La decisione del comitato di espellere Cassif ha il nauseante olezzo della persecuzione politica. Se la Knesset fosse stata veramente determinata a cacciare i razzisti al suo interno, non ci sarebbero stati abbastanza parlamentari per formare l’attuale governo di Itimar Ben-Gvir e Bezael Smotrich. 

Il parlamentare Oded Forer (Yisrael Beiteinu), in prima linea nella battaglia per cacciare Cassif, ha mostrato la logica contorta che lo ha guidato. “Puoi vedere la petizione all’Aia come se fosse stata presentata dallo stesso Cassif”, ha detto. “E se gli fosse stato concesso, avrebbe minato la sicurezza di Israele”. Perché? Poiché l’obiettivo di Cassif era “fermare i combattimenti”, Forer ha sentenziato, e poi “Hamas si sarebbe ripreso”, il che avrebbe comportato “danni ai nostri soldati”.

Dei 120 membri della Knesset, 85 hanno firmato la richiesta di espulsioni di Cassif – tutti i parlamentari tranne quelli appartenenti ai partiti laburisti e arabi. E martedì, 14 dei 16 membri della commissione della Camera hanno votato per estrometterlo.

Le anime illuminate che vogliono sbarazzarsi di Cassif includono Moshe Saada (Likud), che non molto tempo fa ha proclamato:  “E’ chiaro a tutti che dobbiamo distruggere Gaza”, e Tzvika Foghel  e (Otzma Yehudit), che ha detto un mese fa che “prima sconfiggeremo Hamas e Hezbollah, e per finire, imporremo l’ordine alla Corte Suprema”. Ma anche Matan Kahana e Zeev Elkin del Partito centrista dell’Unità Nazionale e Naor Shiri del partito di opposizione Yesh Atid hanno sostenuto la cacciata.

Cassif ha tutto il diritto di pensare che Israele stia commettendo crimini di guerra. In effetti, i migliori avvocati del mondo hanno accettato di discutere proprio questo problema all’Aia. Ma la legge in questione è stata emanata fin dall’inizio per sbarazzarsi dei rappresentanti arabi della Knesset, che cercano di rendere Israele una democrazia completa e di identificarsi con la lotta dei palestinesi per liberarsi dall’occupazione. Questi parlamentari non sostengono il terrore e certamente non sostengono l’attacco di Hamas del 7 ottobre, come Cassif ha ribadito più volte.

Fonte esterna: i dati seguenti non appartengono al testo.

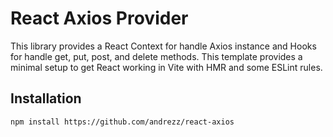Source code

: # React Axios Provider

This library provides a React Context for handle Axios instance and Hooks for handle get, put, post, and delete methods.
This template provides a minimal setup to get React working in Vite with HMR and some ESLint rules.

## Installation

```bash
npm install https://github.com/andrezz/react-axios
```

Fa pensare che la Knesset abbia trovato qualcuno che pensa meriti di essere cacciato con ignominia solo pochi giorni dopo che a Israele è stato consegnato un ordine internazionale per punire gli incitatori e i razzisti che l’hanno portato all’Aia, e due giorni dopo una conferenza nel Centro Congressi internazionale di Gerusalemme in cui ministri e parlamentari hanno sostenuto il trasferimento di tutti i 2,3 milioni di abitanti di Gaza.

L’approvazione del comitato della espulsione non è la fine della strada. Ci sono altre due fermate lungo la strada: prima, l’approvazione dell’intera Knesset (dove 90 dei 120 parlamentari  devono sostenerla), e poi la Corte Suprema, se Cassif decide di appellarsi alla decisione. Lì, i giudici presumibilmente ripuliranno il casino della Knesset, come fanno di solito, e ribalteranno la decisione. Ma la macchia sulla democrazia israeliana non sarà facilmente cancellata”.